Photo by Kathryn Scott Osler/The Denver Post via Getty Images.
The US Supreme Court will soon decide if a Colorado bakery opposed to same-sex marriage had the right to refuse baking a cake for a soon-to-be-wed gay couple.
In 2012, Massachusetts couple David Mullins and Charlie Craig asked Masterpiece Cakeshop in Lakewood, Colorado to make them a cake for their wedding. Owner and "cake artist" Jack Phillips refused, citing his religious opposition to same-sex marriage
Mullins and Craig brought a complaint before the Colorado Civil Rights Commission, saying that Phillips was in violation of the state's anti-discrimination law. Philips argued that making such a cake would have conveyed that he was "celebrating" a union that he opposed on religious grounds, and thus in violation of his First Amendment right to free expression and religious freedom.
The Civil Rights Commission ultimately sided with Mullins and Craig, as did a Colorado appeals court, who found that, "the act of designing and selling a wedding cake to all customers free of discrimination does not convey a celebratory message about same-sex weddings likely to be understood by those who view it."
Undeterred, Phillips pushed through to the Supreme Court, insisting in his court brief that the First Amendment overrides the state law and protects his right "to use his artistic talents to promote only messages that align with his religious beliefs."
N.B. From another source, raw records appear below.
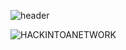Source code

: ![header](https://capsule-render.vercel.app/api?type=Waving&color=000000&height=300&section=header&text=hackintoanetwork&fontColor=FFFFFF&fontAlignY=40&fontSize=70&animation=fadeIn)

<img alt="HACKINTOANETWORK" src ="https://img.shields.io/badge/Python-3776AB.svg?&style=for-the-badge&logo=tistory&logoColor=white"/>
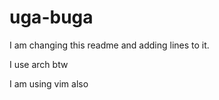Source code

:# uga-buga

I am changing this readme and adding lines to it.


I use arch btw

I am using vim also
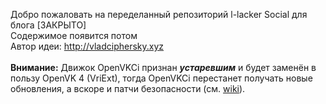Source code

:Добро пожаловать на переделанный репозиторий l-lacker Social для блога [ЗАКРЫТО]<br>Содержимое появится потом<br>Автор идеи: http://vladciphersky.xyz<br><br>
**Внимание:** Движок OpenVKCi признан ***устаревшим*** и будет заменён в пользу OpenVK 4 (VriExt), тогда OpenVKCi перестанет получать новые обновления, а вскоре и патчи безопасности (см. [wiki](https://github.com/l-lsoc/social/wiki/%D0%94%D0%B0%D1%82%D1%8B-%D0%BE%D0%BA%D0%BE%D0%BD%D1%87%D0%B0%D0%BD%D0%B8%D1%8F-%D0%BF%D0%BE%D0%B4%D0%B4%D0%B5%D1%80%D0%B6%D0%BA%D0%B8 "Даты окончания поддержки и информация по миграции")).

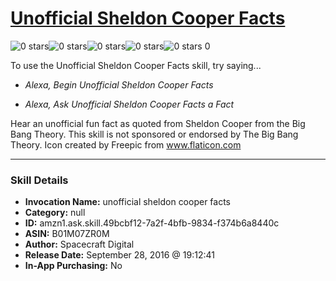 # [Unofficial Sheldon Cooper Facts](http://alexa.amazon.com/#skills/amzn1.ask.skill.49bcbf12-7a2f-4bfb-9834-f374b6a8440c)
![0 stars](../../images/ic_star_border_black_18dp_1x.png)![0 stars](../../images/ic_star_border_black_18dp_1x.png)![0 stars](../../images/ic_star_border_black_18dp_1x.png)![0 stars](../../images/ic_star_border_black_18dp_1x.png)![0 stars](../../images/ic_star_border_black_18dp_1x.png) 0

To use the Unofficial Sheldon Cooper Facts skill, try saying...

* *Alexa, Begin Unofficial Sheldon Cooper Facts*

* *Alexa, Ask Unofficial Sheldon Cooper Facts a Fact*

Hear an unofficial fun fact as quoted from Sheldon Cooper from the Big Bang Theory.
This skill is not sponsored or endorsed by The Big Bang Theory.
Icon created by Freepic from www.flaticon.com

***

### Skill Details

* **Invocation Name:** unofficial sheldon cooper facts
* **Category:** null
* **ID:** amzn1.ask.skill.49bcbf12-7a2f-4bfb-9834-f374b6a8440c
* **ASIN:** B01M07ZR0M
* **Author:** Spacecraft Digital
* **Release Date:** September 28, 2016 @ 19:12:41
* **In-App Purchasing:** No
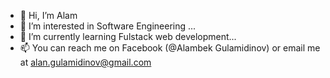 - 👋 Hi, I’m Alam
- 👀 I’m interested in Software Engineering ...
- 🌱 I’m currently learning Fulstack web development...
- 📫 You can reach me on Facebook (@Alambek Gulamidinov) or email me at alan.gulamidinov@gmail.com 


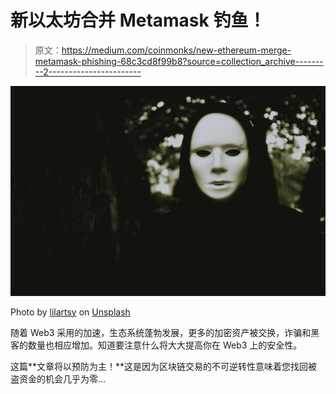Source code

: # 新以太坊合并 Metamask 钓鱼！

> 原文：<https://medium.com/coinmonks/new-ethereum-merge-metamask-phishing-68c3cd8f99b8?source=collection_archive---------2----------------------->

![](img/04f8aecff7354b7421c47c8c3a8200c4.png)

Photo by [lilartsy](https://unsplash.com/@lilartsy?utm_source=medium&utm_medium=referral) on [Unsplash](https://unsplash.com?utm_source=medium&utm_medium=referral)

随着 Web3 采用的加速，生态系统蓬勃发展，更多的加密资产被交换，诈骗和黑客的数量也相应增加。知道要注意什么将大大提高你在 Web3 上的安全性。

这篇**文章将以预防为主！**这是因为区块链交易的不可逆转性意味着您找回被盗资金的机会几乎为零…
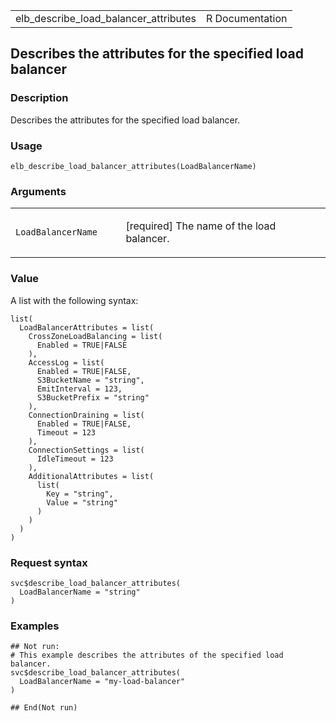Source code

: <table style="width: 100%;">
<tbody>
<tr class="odd">
<td>elb_describe_load_balancer_attributes</td>
<td style="text-align: right;">R Documentation</td>
</tr>
</tbody>
</table>

## Describes the attributes for the specified load balancer

### Description

Describes the attributes for the specified load balancer.

### Usage

    elb_describe_load_balancer_attributes(LoadBalancerName)

### Arguments

<table>
<colgroup>
<col style="width: 35%" />
<col style="width: 65%" />
</colgroup>
<tbody>
<tr class="odd">
<td><code
id="elb_describe_load_balancer_attributes_:_LoadBalancerName">LoadBalancerName</code></td>
<td><p>[required] The name of the load balancer.</p></td>
</tr>
</tbody>
</table>

### Value

A list with the following syntax:

    list(
      LoadBalancerAttributes = list(
        CrossZoneLoadBalancing = list(
          Enabled = TRUE|FALSE
        ),
        AccessLog = list(
          Enabled = TRUE|FALSE,
          S3BucketName = "string",
          EmitInterval = 123,
          S3BucketPrefix = "string"
        ),
        ConnectionDraining = list(
          Enabled = TRUE|FALSE,
          Timeout = 123
        ),
        ConnectionSettings = list(
          IdleTimeout = 123
        ),
        AdditionalAttributes = list(
          list(
            Key = "string",
            Value = "string"
          )
        )
      )
    )

### Request syntax

    svc$describe_load_balancer_attributes(
      LoadBalancerName = "string"
    )

### Examples

    ## Not run: 
    # This example describes the attributes of the specified load balancer.
    svc$describe_load_balancer_attributes(
      LoadBalancerName = "my-load-balancer"
    )

    ## End(Not run)
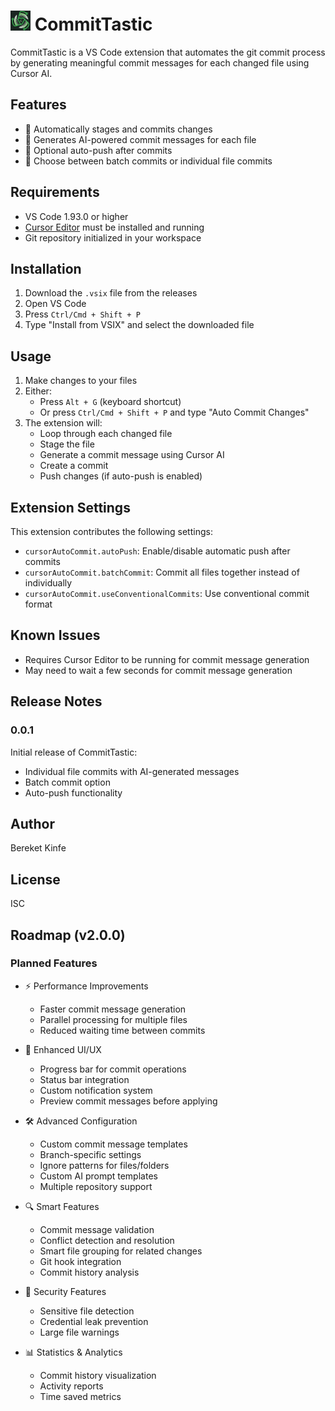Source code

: # <img src="images/icon.png" width="32" height="32" alt="CommitTastic Icon"> CommitTastic

CommitTastic is a VS Code extension that automates the git commit process by generating meaningful commit messages for each changed file using Cursor AI.

## Features

- 🔄 Automatically stages and commits changes
- 📝 Generates AI-powered commit messages for each file
- 🚀 Optional auto-push after commits
- 🎯 Choose between batch commits or individual file commits

## Requirements

- VS Code 1.93.0 or higher
- [Cursor Editor](https://cursor.sh/) must be installed and running
- Git repository initialized in your workspace

## Installation

1. Download the `.vsix` file from the releases
2. Open VS Code
3. Press `Ctrl/Cmd + Shift + P`
4. Type "Install from VSIX" and select the downloaded file

## Usage

1. Make changes to your files
2. Either:
   - Press `Alt + G` (keyboard shortcut)
   - Or press `Ctrl/Cmd + Shift + P` and type "Auto Commit Changes"
3. The extension will:
   - Loop through each changed file
   - Stage the file
   - Generate a commit message using Cursor AI
   - Create a commit
   - Push changes (if auto-push is enabled)

## Extension Settings

This extension contributes the following settings:

* `cursorAutoCommit.autoPush`: Enable/disable automatic push after commits
* `cursorAutoCommit.batchCommit`: Commit all files together instead of individually
* `cursorAutoCommit.useConventionalCommits`: Use conventional commit format

## Known Issues

- Requires Cursor Editor to be running for commit message generation
- May need to wait a few seconds for commit message generation

## Release Notes

### 0.0.1

Initial release of CommitTastic:
- Individual file commits with AI-generated messages
- Batch commit option
- Auto-push functionality

## Author

Bereket Kinfe

## License

ISC

## Roadmap (v2.0.0)

### Planned Features
- ⚡ Performance Improvements
  - Faster commit message generation
  - Parallel processing for multiple files
  - Reduced waiting time between commits

- 🎨 Enhanced UI/UX
  - Progress bar for commit operations
  - Status bar integration
  - Custom notification system
  - Preview commit messages before applying

- 🛠 Advanced Configuration
  - Custom commit message templates
  - Branch-specific settings
  - Ignore patterns for files/folders
  - Custom AI prompt templates
  - Multiple repository support

- 🔍 Smart Features
  - Commit message validation
  - Conflict detection and resolution
  - Smart file grouping for related changes
  - Git hook integration
  - Commit history analysis

- 🔐 Security Features
  - Sensitive file detection
  - Credential leak prevention
  - Large file warnings

- 📊 Statistics & Analytics
  - Commit history visualization
  - Activity reports
  - Time saved metrics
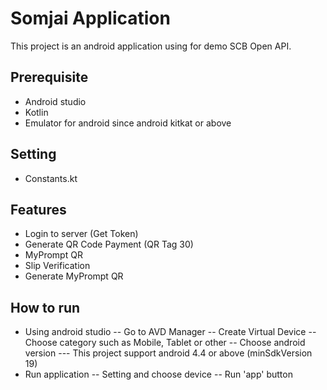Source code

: # Somjai Application
This project is an android application using for demo SCB Open API.
## Prerequisite
- Android studio
- Kotlin
- Emulator for android since android kitkat or above
## Setting
- Constants.kt

## Features
- Login to server (Get Token)
- Generate QR Code Payment (QR Tag 30)
- MyPrompt QR
- Slip Verification
- Generate MyPrompt QR

## How to run
- Using android studio
-- Go to AVD Manager
-- Create Virtual Device
-- Choose category such as Mobile, Tablet or other
-- Choose android version
--- This project support android 4.4 or above (minSdkVersion 19) 
- Run application
-- Setting and choose device
-- Run 'app' button 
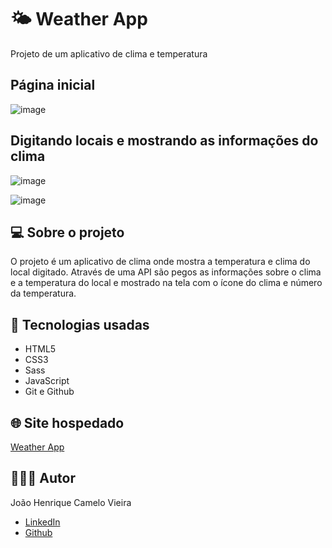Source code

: 
#  🌤️ Weather App 
Projeto de um aplicativo de clima e temperatura

## Página inicial
![image](https://user-images.githubusercontent.com/67476981/214734703-1b6874aa-90e3-4017-95f2-5a236e63c5b0.png)

## Digitando locais e mostrando as informações do clima
![image](https://user-images.githubusercontent.com/67476981/214734908-8a9306c4-46f3-4f06-b056-e0365d55feb6.png) 
 
![image](https://user-images.githubusercontent.com/67476981/214734975-86c86cb7-1d31-4266-a0fc-fc6c7372e65f.png) 

## 💻 Sobre o projeto  

O projeto é um aplicativo de clima onde mostra a temperatura e clima do local digitado. 
Através de uma API são pegos as informações sobre o clima e a temperatura do local e mostrado na tela com o ícone do clima e número da temperatura.
  
## 🚀 Tecnologias usadas 
- HTML5
- CSS3
- Sass
- JavaScript
- Git e Github

##  🌐 Site hospedado 

 [Weather App](https://weatherapp-jhenrique12.netlify.app/)
 
## 🧑🏻‍💻 Autor  

João Henrique Camelo Vieira 
  
- [LinkedIn](https://www.linkedin.com/in/jo%C3%A3o-henrique-vieira/)
- [Github](https://github.com/Jhenrique12) 


  












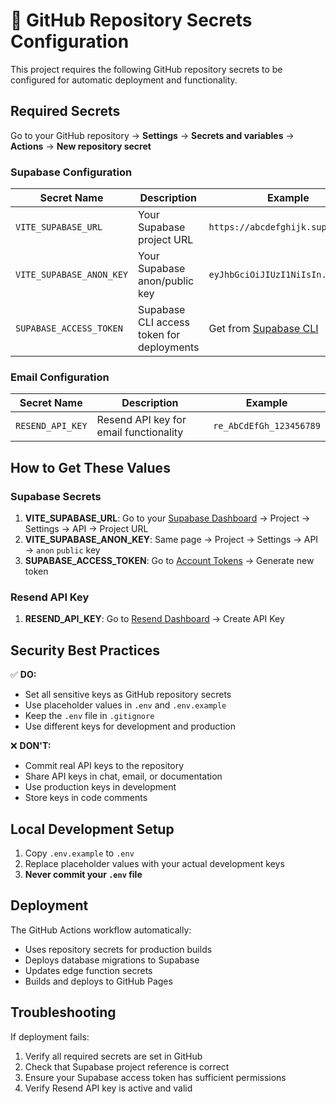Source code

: # 🔐 GitHub Repository Secrets Configuration

This project requires the following GitHub repository secrets to be configured for automatic deployment and functionality.

## Required Secrets

Go to your GitHub repository → **Settings** → **Secrets and variables** → **Actions** → **New repository secret**

### Supabase Configuration
| Secret Name | Description | Example |
|-------------|-------------|---------|
| `VITE_SUPABASE_URL` | Your Supabase project URL | `https://abcdefghijk.supabase.co` |
| `VITE_SUPABASE_ANON_KEY` | Your Supabase anon/public key | `eyJhbGciOiJIUzI1NiIsIn...` |
| `SUPABASE_ACCESS_TOKEN` | Supabase CLI access token for deployments | Get from [Supabase CLI](https://supabase.com/dashboard/account/tokens) |

### Email Configuration  
| Secret Name | Description | Example |
|-------------|-------------|---------|
| `RESEND_API_KEY` | Resend API key for email functionality | `re_AbCdEfGh_123456789` |

## How to Get These Values

### Supabase Secrets
1. **VITE_SUPABASE_URL**: Go to your [Supabase Dashboard](https://supabase.com/dashboard) → Project → Settings → API → Project URL
2. **VITE_SUPABASE_ANON_KEY**: Same page → Project → Settings → API → `anon` `public` key
3. **SUPABASE_ACCESS_TOKEN**: Go to [Account Tokens](https://supabase.com/dashboard/account/tokens) → Generate new token

### Resend API Key
1. **RESEND_API_KEY**: Go to [Resend Dashboard](https://resend.com/api-keys) → Create API Key

## Security Best Practices

✅ **DO:**
- Set all sensitive keys as GitHub repository secrets
- Use placeholder values in `.env` and `.env.example`
- Keep the `.env` file in `.gitignore`
- Use different keys for development and production

❌ **DON'T:**
- Commit real API keys to the repository
- Share API keys in chat, email, or documentation
- Use production keys in development
- Store keys in code comments

## Local Development Setup

1. Copy `.env.example` to `.env`
2. Replace placeholder values with your actual development keys
3. **Never commit your `.env` file**

## Deployment

The GitHub Actions workflow automatically:
- Uses repository secrets for production builds
- Deploys database migrations to Supabase
- Updates edge function secrets
- Builds and deploys to GitHub Pages

## Troubleshooting

If deployment fails:
1. Verify all required secrets are set in GitHub
2. Check that Supabase project reference is correct
3. Ensure your Supabase access token has sufficient permissions
4. Verify Resend API key is active and valid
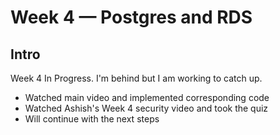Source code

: # Week 4 — Postgres and RDS

## Intro
Week 4 In Progress.
I'm behind but I am working to catch up.
- Watched main video and implemented corresponding code
- Watched Ashish's Week 4 security video and took the quiz
- Will continue with the next steps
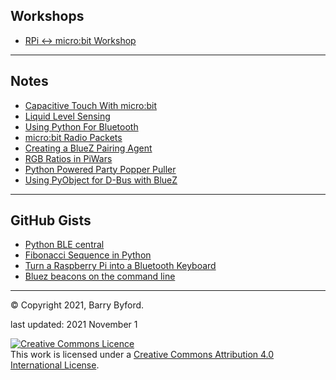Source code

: 
## Workshops
 - [RPi <-> micro:bit Workshop](./howto/ubit_workshop.html)


---
## Notes
- [Capacitive Touch With micro:bit](./howto/microbit_touch.md)
- [Liquid Level Sensing](./howto/microbit_level_sensor.md)
- [Using Python For Bluetooth](./howto/bluetooth_overview.md)
- [micro:bit Radio Packets](./howto/ubit_radio.html)
- [Creating a BlueZ Pairing Agent](./howto/bluez_pairing.md)
- [RGB Ratios in PiWars](./howto/RGB_ratios.html)
- [Python Powered Party Popper Puller](./howto/party_popper.html)
- [Using PyObject for D-Bus with BlueZ](./howto/python_gio.md)

---
## GitHub Gists
- [Python BLE central](https://gist.github.com/ukBaz/0294521185af72c53f75903fbfb0adb5#file-pydbus_read_write-py)
- [Fibonacci Sequence in Python](https://gist.github.com/ukBaz/72d690f36987b8b526a3c5a3d167686d)
- [Turn a Raspberry Pi into a Bluetooth Keyboard](https://gist.github.com/ukBaz/a47e71e7b87fbc851b27cde7d1c0fcf0)
- [Bluez beacons on the command line](https://gist.github.com/ukBaz/d7cd0c4b9e7078c89980a3db2bbad98b)

---

&copy; Copyright 2021, Barry Byford.

last updated: 2021 November 1

<a rel="license" href="http://creativecommons.org/licenses/by/4.0/"><img alt="Creative Commons Licence" style="border-width:0" src="https://i.creativecommons.org/l/by/4.0/80x15.png" /></a><br />This work is licensed under a <a rel="license" href="http://creativecommons.org/licenses/by/4.0/">Creative Commons Attribution 4.0 International License</a>.

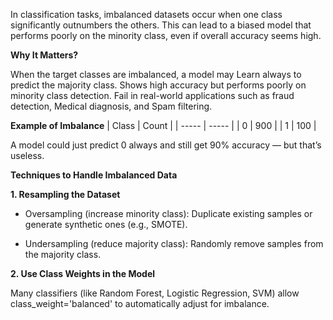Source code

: In classification tasks, imbalanced datasets occur when one class significantly outnumbers the others. This can lead to a biased model that performs poorly on the minority class, even if overall accuracy seems high.

**Why It Matters?**

When the target classes are imbalanced, a model may Learn always to predict the majority class. Shows high accuracy but performs poorly on minority class detection. Fail in real-world applications such as fraud detection, Medical diagnosis, and Spam filtering.

**Example of Imbalance**
| Class | Count |
| ----- | ----- |
| 0     | 900   |
| 1     | 100   |

A model could just predict 0 always and still get 90% accuracy — but that’s useless.

**Techniques to Handle Imbalanced Data**

**1. Resampling the Dataset**

* Oversampling (increase minority class): Duplicate existing samples or generate synthetic ones (e.g., SMOTE).

* Undersampling (reduce majority class): Randomly remove samples from the majority class.

**2. Use Class Weights in the Model**

Many classifiers (like Random Forest, Logistic Regression, SVM) allow class_weight='balanced' to automatically adjust for imbalance.

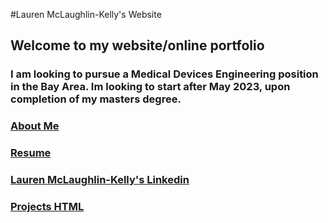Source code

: #Lauren McLaughlin-Kelly's Website

## Welcome to my website/online portfolio 


### I am looking to pursue a Medical Devices Engineering position in the Bay Area. Im looking to start after May 2023, upon completion of my masters degree.

### [About Me](https://lmmk416.github.io/AboutMe.pdf)

### [Resume](https://Lmmk416.github.io/resume.html.pdf)

### [Lauren McLaughlin-Kelly's Linkedin](http://www.linkedin.com/in/lauren-mclaughlin-kelly)

### [Projects HTML](https://Lmmk416.github.io/projects.html)



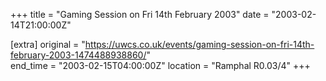 +++
title = "Gaming Session on Fri 14th February 2003"
date = "2003-02-14T21:00:00Z"

[extra]
original = "https://uwcs.co.uk/events/gaming-session-on-fri-14th-february-2003-1474488938860/"    
end_time = "2003-02-15T04:00:00Z"
location = "Ramphal R0.03/4"
+++



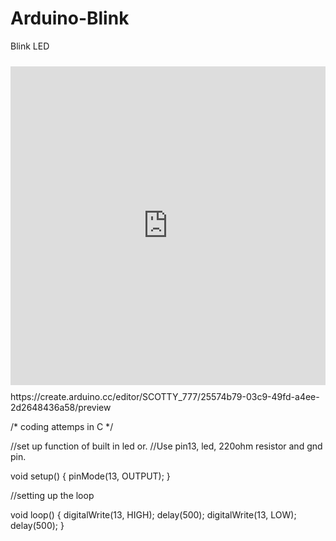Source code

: # Arduino-Blink
Blink LED
<iframe src=https://create.arduino.cc/editor/SCOTTY_777/25574b79-03c9-49fd-a4ee-2d2648436a58/preview?embed style="height:510px;width:100%;margin:10px 0" frameborder=0></iframe>
https://create.arduino.cc/editor/SCOTTY_777/25574b79-03c9-49fd-a4ee-2d2648436a58/preview

/*
coding attemps in C
*/


//set up function of built in led or. 
//Use pin13, led, 220ohm resistor and gnd pin.

void setup() {
  pinMode(13, OUTPUT);
  }

//setting up the loop

void loop() {
  digitalWrite(13, HIGH);
  delay(500);
  digitalWrite(13, LOW);
  delay(500);
  }
  
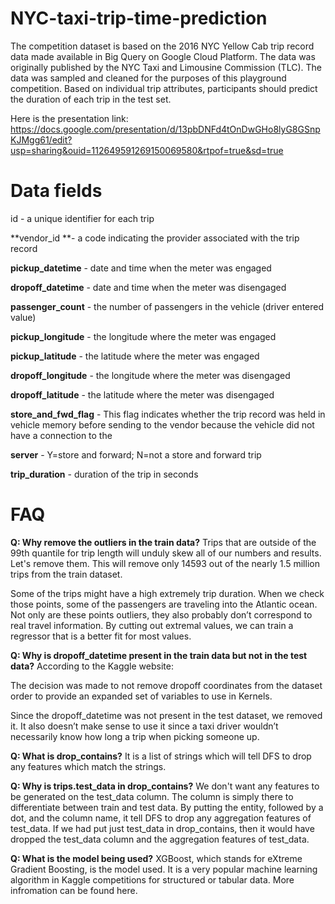 # NYC-taxi-trip-time-prediction
The competition dataset is based on the 2016 NYC Yellow Cab trip record data made available in Big Query on Google Cloud Platform. The data was originally published by the NYC Taxi and Limousine Commission (TLC). The data was sampled and cleaned for the purposes of this playground competition. Based on individual trip attributes, participants should predict the duration of each trip in the test set.

Here is the presentation link: https://docs.google.com/presentation/d/13pbDNFd4tOnDwGHo8lyG8GSnpKJMgg61/edit?usp=sharing&ouid=112649591269150069580&rtpof=true&sd=true

# Data fields
id - a unique identifier for each trip

**vendor_id **- a code indicating the provider associated with the trip record

**pickup_datetime** - date and time when the meter was engaged

**dropoff_datetime** - date and time when the meter was disengaged

**passenger_count** - the number of passengers in the vehicle (driver entered value)

**pickup_longitude** - the longitude where the meter was engaged

**pickup_latitude** - the latitude where the meter was engaged

**dropoff_longitude** - the longitude where the meter was disengaged

**dropoff_latitude** - the latitude where the meter was disengaged

**store_and_fwd_flag** - This flag indicates whether the trip record was held in vehicle memory before sending to the vendor because the vehicle did not have a connection to the 

**server** - Y=store and forward; N=not a store and forward trip

**trip_duration** - duration of the trip in seconds

# FAQ

**Q: Why remove the outliers in the train data?**
Trips that are outside of the 99th quantile for trip length will unduly skew all of our numbers and results. Let's remove them. This will remove only 14593 out of the nearly 1.5 million trips from the train dataset.

Some of the trips might have a high extremely trip duration. When we check those points, some of the passengers are traveling into the Atlantic ocean. Not only are these points outliers, they also probably don’t correspond to real travel information. By cutting out extremal values, we can train a regressor that is a better fit for most values.

**Q: Why is dropoff_datetime present in the train data but not in the test data?**
According to the Kaggle website:

The decision was made to not remove dropoff coordinates from the dataset order to provide an expanded set of variables to use in Kernels.

Since the dropoff_datetime was not present in the test dataset, we removed it. It also doesn’t make sense to use it since a taxi driver wouldn’t necessarily know how long a trip when picking someone up.

**Q: What is drop_contains?**
It is a list of strings which will tell DFS to drop any features which match the strings.

**Q: Why is trips.test_data in drop_contains?**
We don't want any features to be generated on the test_data column. The column is simply there to differentiate between train and test data. By putting the entity, followed by a dot, and the column name, it tell DFS to drop any aggregation features of test_data. If we had put just test_data in drop_contains, then it would have dropped the test_data column and the aggregation features of test_data.

**Q: What is the model being used?**
XGBoost, which stands for eXtreme Gradient Boosting, is the model used. It is a very popular machine learning algorithm in Kaggle competitions for structured or tabular data. More infromation can be found here.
Phillips also mentioned in his written argument that his religious views means that he "declines lucrative business" by not creating cakes that "contain alcohol or cakes celebrating Halloween and other messages his faith prohibits," but that "he would be happy to make and sell them any other baked goods."
In their brief, Mullins and Craig countered by arguing that refusing them a wedding cake but no other baked good was still discrimination based on their sexual orientation. "It is no answer to say that Mullins and Craig could shop somewhere else for their wedding cake, just as it was no answer in 1966 to say that African-American customers could eat at another restaurant."
Now, the country's highest court has announced that it will be hearing the case and is slated to make a decision that will reach far beyond Philips' shop. In the past few years, a number of other bakeries, cake shops, and even pizza shops have found themselves on the front lines of this cultural and constitutional debate surrounding same-sex marriage after refusing service to gay couples.
No date has been set yet for oral arguments, but it's worth noting that today's announcement coincided with the two-year anniversary of the Supreme Court's Obergefell v. Hodges decision, which found that the right to marry is guaranteed to same-sex couples by the Fourteenth Amendment, effectively legalizing same-sex marriage nationwide.